Simulation in SAS: The slow way or the BY way

Over the past few years, and especially since I posted my article on eight tips to make your simulation run faster, I have received many emails (often with attached SAS programs) from SAS users who ask for advice about how to speed up their simulation code. For this reason, I am writing a book on Simulating Data with SAS that describes dozens of tips and techniques for writing efficient Monte Carlo simulations.

Of all the tips in the book, the simplest is also the most important: Never use a macro loop to create a simulation. I estimate that this is the root cause of inefficiency in 60% of the SAS simulations that I see.

The basics of statistical simulation

A statistical simulation often consists of the following steps:

  1. Simulate a random sample of size N from a statistical model.
  2. Compute a statistic for the sample.
  3. Repeat 1 and 2 many times and accumulate the results.
  4. Examine the union of the statistics, which approximates the sampling distribution of the statistic and tells you how the statistic varies due to sampling variation.

For example, a simple simulation might investigate the distribution of the sample mean of a sample of size 10 that is drawn randomly from the uniform distribution on [0,1].

You can program this simulation in two ways: the slow way, which uses macro loops, or the fast way, which uses the SAS BY statement.

Macro loops lead to slow simulations

It is understandable that some programmers look at the simulation algorithm and want to write a macro loop for the "repeat many times" portion of the algorithm.
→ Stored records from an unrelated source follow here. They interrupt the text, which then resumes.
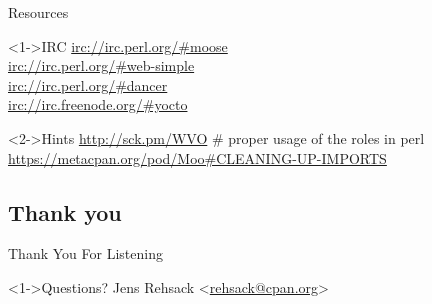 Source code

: \documentclass[ngerman,xcolor={table,dvipsnames},smaller,compress,hyperref={bookmarks,colorlinks},handout]{beamer}%
\begin{document}
\begin{frame}[t,fragile]{Resources}
\begin{block}<1->{IRC}
\url{irc://irc.perl.org/#moose} \\
\url{irc://irc.perl.org/#web-simple} \\
\url{irc://irc.perl.org/#dancer} \\
\url{irc://irc.freenode.org/#yocto}
\end{block}

\begin{block}<2->{Hints}
\url{http://sck.pm/WVO} \# proper usage of the roles in perl \\
\url{https://metacpan.org/pod/Moo\#CLEANING-UP-IMPORTS}
\end{block}
\end{frame}

\subsection{Thank you}

\begin{frame}[fragile]{Thank You For Listening}
\begin{block}<1->{Questions?}
Jens Rehsack \textless{}\href{mailto:rehsack@cpan.org}{rehsack@cpan.org}\textgreater{}
\end{block}
\end{frame}
\end{document}
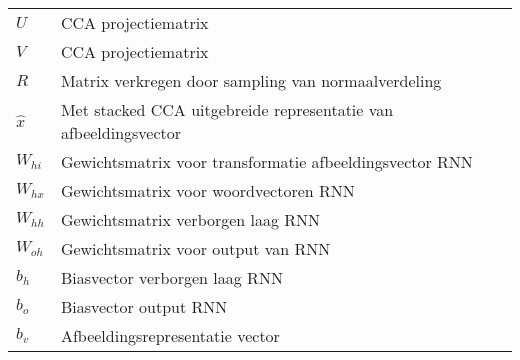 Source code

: \documentclass[master=cws,masteroption=ai]{kulemt}
\begin{document}
\begin{flushleft}
\begin{tabularx}{\textwidth}{@{}p{25mm}X@{}}
	$U$ 		& CCA projectiematrix\\
	$V$			& CCA projectiematrix \\
	$R$			& Matrix verkregen door sampling van normaalverdeling\\
	$\hat{x}$	& Met stacked CCA uitgebreide representatie van afbeeldingsvector\\
	$W_{hi}$    & Gewichtsmatrix voor transformatie afbeeldingsvector RNN\\
	$W_{hx}$    & Gewichtsmatrix voor woordvectoren RNN\\
	$W_{hh}$     & Gewichtsmatrix verborgen laag RNN\\
	$W_{oh}$    & Gewichtsmatrix voor output van RNN\\
	$b_h$       & Biasvector verborgen laag RNN\\
	$b_o$       & Biasvector output RNN\\
	$b_v$		& Afbeeldingsrepresentatie vector \\
	  \end{tabularx}
	\end{flushleft}
	
\end{document}
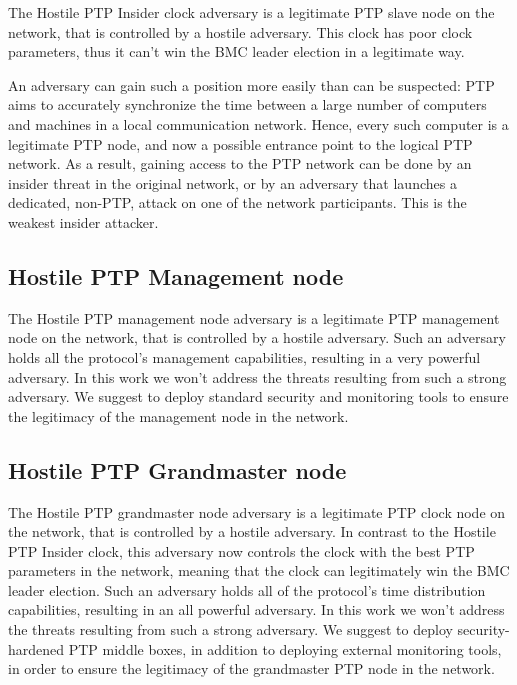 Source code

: \documentclass[11pt]{article}
\begin{document}
The Hostile PTP Insider clock adversary is a legitimate PTP slave node on the network, that is controlled by a hostile adversary. This clock has poor clock parameters, thus it can't win the BMC leader election in a legitimate way.

An adversary can gain such a position more easily than can be suspected: PTP aims to accurately synchronize the time between a large number of computers and machines in a local communication network. Hence, every such computer is a legitimate PTP node, and now a possible entrance point to the logical PTP network. As a result, gaining access to the PTP network can be done by an insider threat in the original network, or by an adversary that launches a dedicated, non-PTP, attack on one of the network participants. This is the weakest insider attacker.



\subsection{Hostile PTP Management node}\label{adv:tech}

The Hostile PTP management node adversary is a legitimate PTP management node on the network, that is controlled by a hostile adversary. Such an adversary holds all the protocol's management capabilities, resulting in a very powerful adversary. In this work we won't address the threats resulting from such a strong adversary. We suggest to deploy standard security and monitoring tools to ensure the legitimacy of the management node in the network.



\subsection{Hostile PTP Grandmaster node}\label{adv:master}

The Hostile PTP grandmaster node adversary is a legitimate PTP clock node on the network, that is controlled by a hostile adversary. In contrast to the Hostile PTP Insider clock, this adversary now controls the clock with the best PTP parameters in the network, meaning that the clock can legitimately win the BMC leader election. Such an adversary holds all of the protocol's time distribution capabilities, resulting in an all powerful adversary. In this work we won't address the threats resulting from such a strong adversary. We suggest to deploy security-hardened PTP middle boxes, in addition to deploying external monitoring tools, in order to ensure the legitimacy of the grandmaster PTP node in the network.
\end{document}
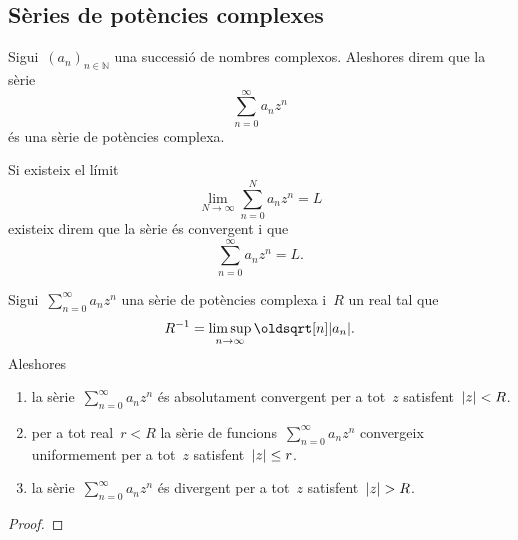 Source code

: \documentclass[../Apunts.tex]{subfiles}
\begin{document}
	\subsection{Sèries de potències complexes}
	\begin{definition}
		\label{def:sèrie de potències complexes}
		Sigui~\((a_{n})_{n\in\mathbb{N}}\) una successió de nombres complexos.
		Aleshores direm que la sèrie
		\[\sum_{n=0}^{\infty}a_{n}z^{n}\]
		és una sèrie de potències complexa.
		
		Si existeix el límit
		\[\lim_{N\to\infty}\sum_{n=0}^{N}a_{n}z^{n}=L\]
		existeix direm que la sèrie és convergent i que
		\[\sum_{n=0}^{\infty}a_{n}z^{n}=L.\]
		
	\end{definition}
	\begin{theorem}
		\label{thm:radi de convergència d'una sèrie de potències complexa}
		Sigui~\(\sum_{n=0}^{\infty}a_{n}z^{n}\) una sèrie de potències complexa
		i~\(R\) un real tal que
		\[R^{-1}=\limsup_{n\to\infty}\sqrt[n]{\modul{a_{n}}}.\]
		Aleshores
		\begin{enumerate}
			\item\label{thm:radi de convergència d'una sèrie de potències complexa:enum1}
				la sèrie~\(\sum_{n=0}^{\infty}a_{n}z^{n}\) és absolutament
				convergent per a tot~\(z\) satisfent~\(\modul{z}<R\).
			\item\label{thm:radi de convergència d'una sèrie de potències complexa:enum2}
				per a tot real~\(r<R\) la sèrie de
				funcions~\(\sum_{n=0}^{\infty}a_{n}z^{n}\) convergeix
				uniformement per a tot~\(z\) satisfent~\(\modul{z}\leq r\).
			\item\label{thm:radi de convergència d'una sèrie de potències complexa:enum3}
				la sèrie~\(\sum_{n=0}^{\infty}a_{n}z^{n}\) és divergent per a
				tot~\(z\) satisfent~\(\modul{z}>R\).
		\end{enumerate}
	\end{theorem}
	\begin{proof}
	\end{proof}
\end{document}
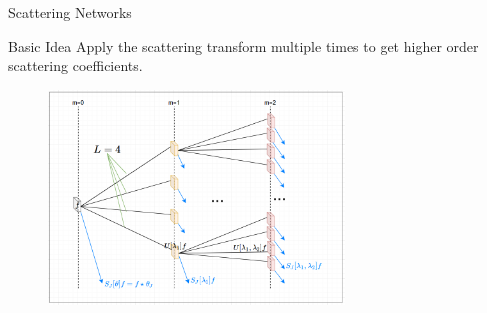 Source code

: \documentclass[compress]{beamer}
\begin{document}
	\begin{frame}{Scattering Networks}
		\begin{block}{Basic Idea}
			Apply the scattering transform multiple times to get higher order scattering coefficients.
		\end{block}
		\begin{figure}[!htb]
			\centering
			\includegraphics[width = 0.7\textwidth]{images/scattering_network_overview.png}
			\caption{}
			\label{fig:scattering_network}
		\end{figure}
	\end{frame}
\end{document}

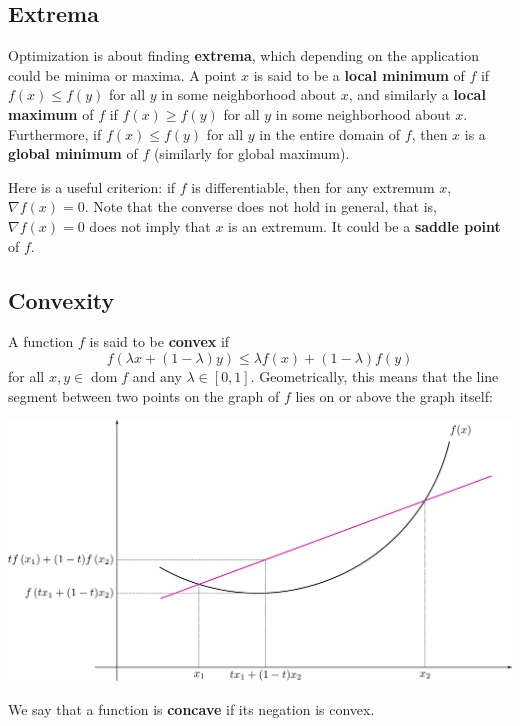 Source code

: \documentclass{article}
\DeclareMathOperator*{\dom}{dom}
\newcommand{\term}[1]{\textbf{#1}}
\begin{document}
\subsection{Extrema}
Optimization is about finding \term{extrema}, which depending on the application could be minima or maxima. A point $x$ is said to be a \term{local minimum} of $f$ if $f(x) \leq f(y)$ for all $y$ in some neighborhood about $x$, and similarly a \term{local maximum} of $f$ if $f(x) \geq f(y)$ for all $y$ in some neighborhood about $x$. Furthermore, if $f(x) \leq f(y)$ for all $y$ in the entire domain of $f$, then $x$ is a \term{global minimum} of $f$ (similarly for global maximum).

Here is a useful criterion: if $f$ is differentiable, then for any extremum $x$, $\nabla f(x) = 0$. Note that the converse does not hold in general, that is, $\nabla f(x) = 0$ does not imply that $x$ is an extremum. It could be a \term{saddle point} of $f$.

\subsection{Convexity}
A function $f$ is said to be \term{convex} if
\[f(\lambda x + (1-\lambda)y) \leq \lambda f(x) + (1-\lambda)f(y)\]
for all $x, y \in \dom f$ and any $\lambda \in [0,1]$. Geometrically, this means that the line segment between two points on the graph of $f$ lies on or above the graph itself:
\begin{center}
\includegraphics[width=0.9\linewidth]{convex}
\end{center}
We say that a function is \term{concave} if its negation is convex.
\end{document}
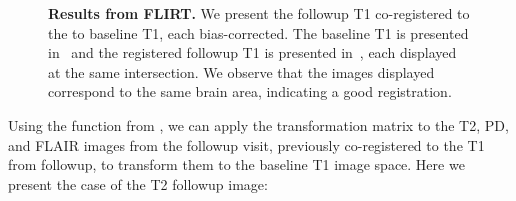 \begin{figure}
\hfill
\caption{{\bf Results from FLIRT.} We present the followup T1 co-registered to the to baseline T1, each bias-corrected.  The baseline T1 is presented in~\protect{} and the registered followup T1 is presented in~\protect{}, each displayed at the same intersection. We observe that the images displayed correspond to the same brain area, indicating a good registration. }
\label{fig:flirt}
\end{figure}


Using the  function from , we can apply the transformation matrix to the T2, PD, and FLAIR images from the followup visit, previously co-registered to the T1 from followup, to transform them to the baseline T1 image space.  Here we present the case of the T2 followup image:


\begin{knitrout}
\color{fgcolor}\begin{kframe}
\begin{alltt}
\hlstd{(} \hlstd{=} \hlstd{,} 
             \hlstd{=} \hlstd{,} 
             \hlstd{=} \hlstd{,} 
             \hlstd{=}  
            \hlstd{)}
\end{alltt}
\end{kframe}
\end{knitrout}




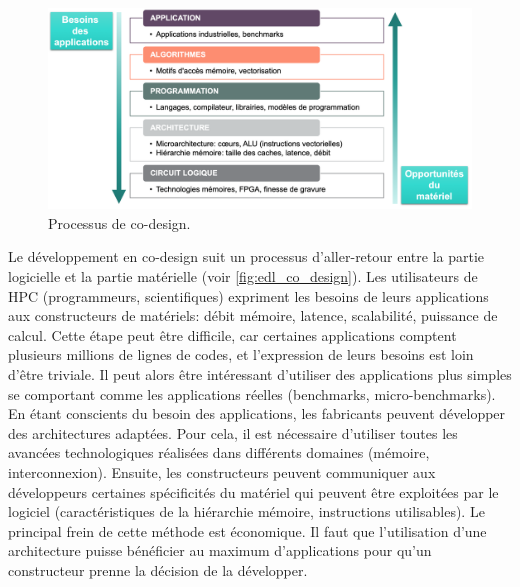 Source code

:         \begin{figure}
        \center
        \includegraphics[width=14cm]{images/edl_co_design.png}
        \caption{\label{fig:edl_co_design} Processus de co-design.}
        \end{figure}
        
        Le développement en co-design suit un processus d'aller-retour entre la partie logicielle et la partie matérielle (voir \autoref{fig:edl_co_design}). Les utilisateurs de HPC (programmeurs, scientifiques) expriment les besoins de leurs applications aux constructeurs de matériels: débit mémoire, latence, scalabilité, puissance de calcul. Cette étape peut être difficile, car certaines applications comptent plusieurs millions de lignes de codes, et l'expression de leurs besoins est loin d'être triviale. Il peut alors être intéressant d'utiliser des applications plus simples se comportant comme les applications réelles (benchmarks, micro-benchmarks). 
        En étant conscients du besoin des applications, les fabricants peuvent développer des architectures adaptées. Pour cela, il est nécessaire d'utiliser toutes les avancées technologiques réalisées dans différents domaines (mémoire, interconnexion). Ensuite, les constructeurs peuvent communiquer aux développeurs certaines spécificités du matériel qui peuvent être exploitées par le logiciel (caractéristiques de la hiérarchie mémoire, instructions utilisables). Le principal frein de cette méthode est économique. Il faut que l'utilisation d'une architecture puisse bénéficier au maximum d'applications pour qu'un constructeur prenne la décision de la développer.
        
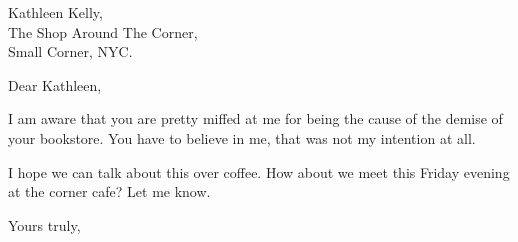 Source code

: \documentclass[a4paper, 10pt]{letter}
\begin{document}
\begin{letter}
{
    Kathleen Kelly,\\
    The Shop Around The Corner,\\
    Small Corner, NYC.
}

\opening{Dear Kathleen,}


I am aware that you are pretty miffed at me for being the cause of the demise of your bookstore. You have to believe in me, that was not my intention at all.

I hope we can talk about this over coffee. How about we meet this Friday evening at the corner cafe? Let me know.

\closing{Yours truly,}

\end{letter}
\end{document}
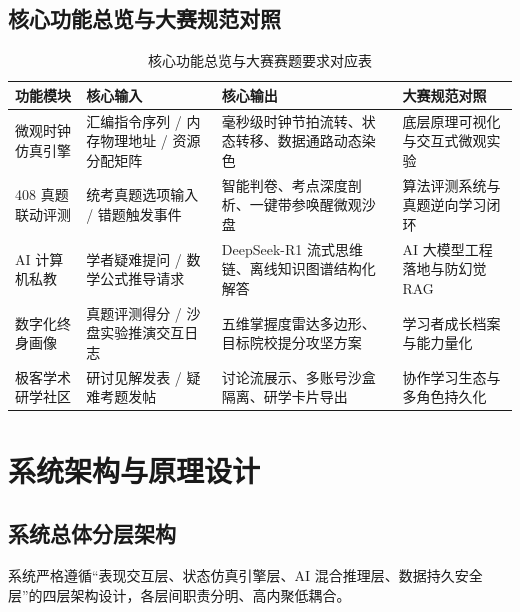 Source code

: \documentclass[UTF8,a4paper,11pt]{ctexart}
\begin{document}
\subsection{核心功能总览与大赛规范对照}

\begin{table}[htbp]
\centering
\small
\caption{核心功能总览与大赛赛题要求对应表}
\begin{tabularx}{\textwidth}{p{3.2cm}p{3.2cm}Xp{3cm}}
\toprule
\textbf{功能模块} & \textbf{核心输入} & \textbf{核心输出} & \textbf{大赛规范对照} \\
\midrule
微观时钟仿真引擎 & 汇编指令序列 / 内存物理地址 / 资源分配矩阵 & 毫秒级时钟节拍流转、状态转移、数据通路动态染色 & 底层原理可视化与交互式微观实验 \\
408 真题联动评测 & 统考真题选项输入 / 错题触发事件 & 智能判卷、考点深度剖析、一键带参唤醒微观沙盘 & 算法评测系统与真题逆向学习闭环 \\
AI 计算机私教 & 学者疑难提问 / 数学公式推导请求 & DeepSeek-R1 流式思维链、离线知识图谱结构化解答 & AI 大模型工程落地与防幻觉 RAG \\
数字化终身画像 & 真题评测得分 / 沙盘实验推演交互日志 & 五维掌握度雷达多边形、目标院校提分攻坚方案 & 学习者成长档案与能力量化 \\
极客学术研学社区 & 研讨见解发表 / 疑难考题发帖 & 讨论流展示、多账号沙盒隔离、研学卡片导出 & 协作学习生态与多角色持久化 \\
\bottomrule
\end{tabularx}
\end{table}

\section{系统架构与原理设计}

\subsection{系统总体分层架构}
系统严格遵循“表现交互层、状态仿真引擎层、AI 混合推理层、数据持久安全层”的四层架构设计，各层间职责分明、高内聚低耦合。
\end{document}
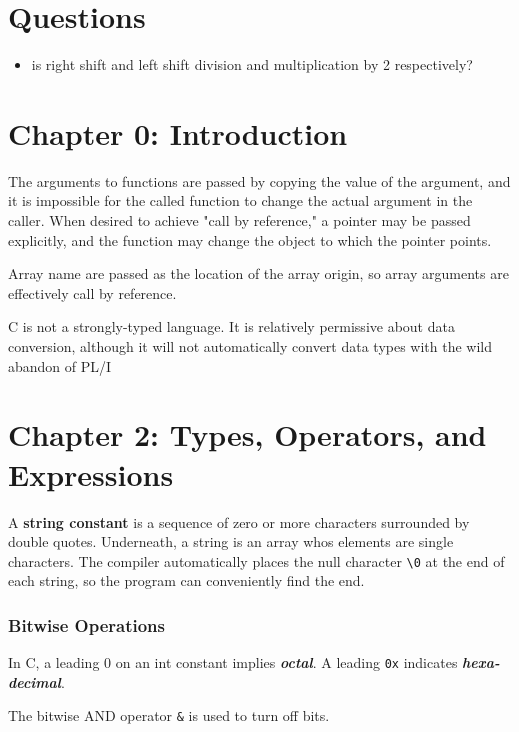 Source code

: \documentclass[12pt]{article}
\begin{document}
\section*{Questions}
\begin{itemize}
    \item is right shift and left shift division and multiplication by 2 respectively?
\end{itemize}
\section*{Chapter 0: Introduction}

The arguments to functions are passed by copying the value of the argument, and it is impossible for the called function to change the actual argument in the caller. When desired to achieve "call by reference," a pointer may be passed explicitly, and the function may change the object to which the pointer points.

Array name are passed as the location of the array origin, so array arguments are effectively call by reference.

C is not a strongly-typed language. It is relatively permissive about data conversion, although it will not automatically convert data types with the wild abandon of PL/I




\section*{Chapter 2: Types, Operators, and Expressions}

A \textbf{string constant} is a sequence of zero or more characters surrounded by double quotes. Underneath, a string is an array whos elements are single characters. The compiler automatically places the null character \lstinline|\0| at the end of each string, so the program can conveniently find the end.

\subsubsection*{Bitwise Operations}
In C, a leading 0 on an int constant implies \emph{\textbf{octal}}. A leading \lstinline|0x| indicates \emph{\textbf{hexa-decimal}}.

The bitwise AND operator \lstinline|&| is used to turn off bits.
\end{document}
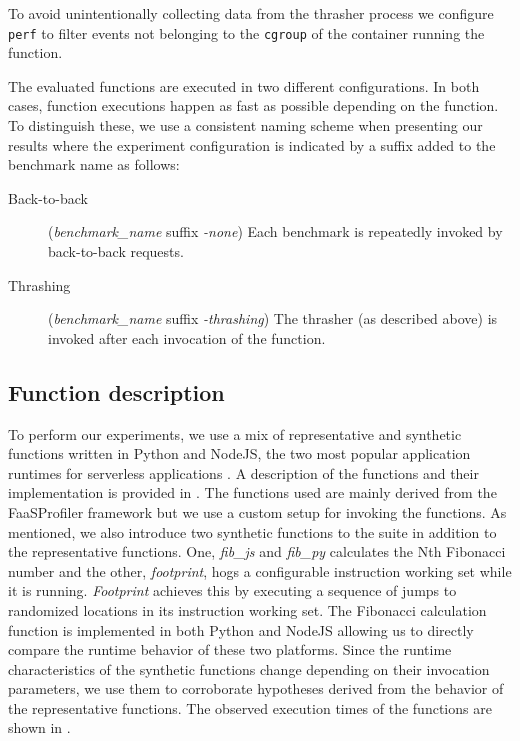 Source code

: To avoid unintentionally collecting data from the thrasher process we configure \texttt{perf} to filter events not belonging to the \texttt{cgroup} of the container running the function.

The evaluated functions are executed in two different configurations. In both cases, function executions happen as fast as possible depending on the function. To distinguish these, we use a consistent naming scheme when presenting our results where the experiment configuration is indicated by a suffix added to the benchmark name as follows:
\begin{description}
\item[Back-to-back]  (\textit{benchmark\_name} suffix \textit{-none}) Each benchmark is repeatedly invoked by back-to-back requests.
\item[Thrashing] (\textit{benchmark\_name} suffix \textit{-thrashing})  The thrasher (as described above) is invoked after each invocation of the function.
\end{description}


\subsection{Function description}
\label{subsec:work_desc}
To perform our experiments, we use a mix of representative and synthetic functions written in Python and NodeJS, the two most popular application runtimes for serverless applications \cite{serverless_state}. A description of the functions and their implementation is provided in . The functions used are mainly derived from the FaaSProfiler framework \cite{shahrad19_archit_implic_funct_servic_comput} but we use a custom setup for invoking the functions. As mentioned, we also introduce two synthetic functions to the suite in addition to the representative functions. One, \emph{fib\_js} and \emph{fib\_py} calculates the Nth Fibonacci number and the other, \emph{footprint}, hogs a configurable instruction working set while it is running. \emph{Footprint} achieves this by executing a sequence of jumps to randomized locations in its instruction working set. The Fibonacci calculation function is implemented in both Python and NodeJS allowing us to directly compare the runtime behavior of these two platforms. Since the runtime characteristics of the synthetic functions change depending on their invocation parameters, we use them to corroborate hypotheses derived from the behavior of the representative functions. The observed execution times of the functions are shown in .

\label{subsec:footprint}



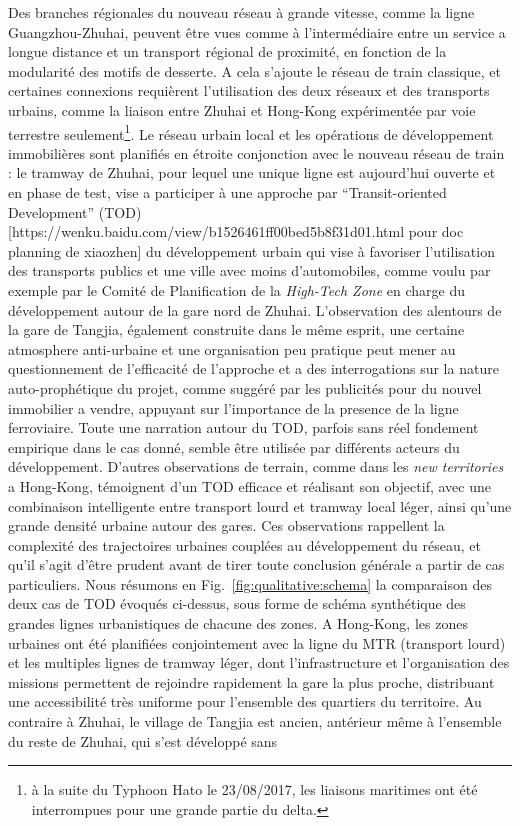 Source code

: {Des branches régionales du nouveau réseau à grande vitesse, comme la ligne Guangzhou-Zhuhai, peuvent être vues comme à l'intermédiaire entre un service a longue distance et un transport régional de proximité, en fonction de la modularité des motifs de desserte. A cela s'ajoute le réseau de train classique, et certaines connexions requièrent l'utilisation des deux réseaux et des transports urbains, comme la liaison entre Zhuhai et Hong-Kong expérimentée par voie terrestre seulement\footnote{à la suite du Typhoon Hato le 23/08/2017, les liaisons maritimes ont été interrompues pour une grande partie du delta.}. Le réseau urbain local et les opérations de développement immobilières sont planifiés en étroite conjonction avec le nouveau réseau de train : le tramway de Zhuhai, pour lequel une unique ligne est aujourd'hui ouverte et en phase de test, vise a participer à une approche par ``Transit-oriented Development'' (TOD)[https://wenku.baidu.com/view/b1526461ff00bed5b8f31d01.html pour doc planning de xiaozhen] du développement urbain qui vise à favoriser l'utilisation des transports publics et une ville avec moins d'automobiles, comme voulu par exemple par le Comité de Planification de la \emph{High-Tech Zone} en charge du développement autour de la gare nord de Zhuhai. L'observation des alentours de la gare de Tangjia, également construite dans le même esprit, une certaine atmosphere anti-urbaine et une organisation peu pratique peut mener au questionnement de l'efficacité de l'approche et a des interrogations sur la nature auto-prophétique du projet, comme suggéré par les publicités pour du nouvel immobilier a vendre,  appuyant sur l'importance de la presence de la ligne ferroviaire. Toute une narration autour du TOD, parfois sans réel fondement empirique dans le cas donné, semble être utilisée par différents acteurs du développement. D'autres observations de terrain, comme dans les \emph{new territories} a Hong-Kong, témoignent d'un TOD efficace et réalisant son objectif, avec une combinaison intelligente entre transport lourd et tramway local léger, ainsi qu'une grande densité urbaine autour des gares. Ces observations rappellent la complexité des trajectoires urbaines couplées au développement du réseau, et qu'il s'agit d'être prudent avant de tirer toute conclusion générale a partir de cas particuliers. Nous résumons en Fig.~\ref{fig:qualitative:schema} la comparaison des deux cas de TOD évoqués ci-dessus, sous forme de schéma synthétique des grandes lignes urbanistiques de chacune des zones. A Hong-Kong, les zones urbaines ont été planifiées conjointement avec la ligne du MTR (transport lourd) et les multiples lignes de tramway léger, dont l'infrastructure et l'organisation des missions permettent de rejoindre rapidement la gare la plus proche, distribuant une accessibilité très uniforme pour l'ensemble des quartiers du territoire. Au contraire à Zhuhai, le village de Tangjia est ancien, antérieur même à l'ensemble du reste de Zhuhai, qui s'est développé sans }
A first attempt at a simulation in SAS might look like this example:

/****** DO NOT MIMIC THIS CODE: INEFFICIENT! ******/
%macro Simulate(N, NumSamples);
options nonotes;     /* prevents the SAS log from overflowing */
proc datasets nolist; 
  delete OutStats;   /* delete this data set if it exists */
run;
 
%do i = 1 %to &NumSamples;       /* repeat many times (the dreaded macro loop!) */
   data Temp;                    /* 1. create a sample of size &N */
   do i = 1 to &N;               
      x = rand("Uniform");
      output;
   end;
   run;
 
   proc means data=Temp noprint; /* 2. compute a statistic */
      var x;
      output out=Out mean=SampleMean;
   run;
 
   /* use PROC APPEND to accumulate statistics */
   proc append base=OutStats data=Out; run;
%end;
options notes;
%mend;
 
/* call macro to simulate data and compute statistics */
%Simulate(10, 1000)
 
/* 4. analyze the sampling distribution of the statistic */
proc univariate data=OutStats;
   histogram SampleMean;
run;

For each iteration of the macro loop, the program creates a data set (Temp) with one sample that contains 10 observations. The MEANS procedure runs and creates one statistic, the sample mean. Then the APPEND procedure adds the newly computed sample mean to a data set that contains the means of the previous samples. This process repeats 1,000 times. When the macro finishes, PROC UNIVARIATE analyzes the distribution of the sample means.

I'm sure you'll agree that this is just about the World's Simplest Simulation. The data simulation step is trivial, and computing a sample mean is also trivial. So how long does this World's Simplest Simulation take to complete?

About 60 seconds! This code is terribly inefficient!

Would you like to perform the same computation more than 100 times faster? Read on.

Improve the performance of your simulation by using BY processing

The key to improving the simulation is to restructure the simulation algorithm as follows:

  1. Simulate many random samples of size N from a statistical model.
  2. Compute a statistic for each sample.
  3. Examine the union of the statistics, which approximates the sampling distribution of the statistic and tells you how the statistic varies due to sampling variation.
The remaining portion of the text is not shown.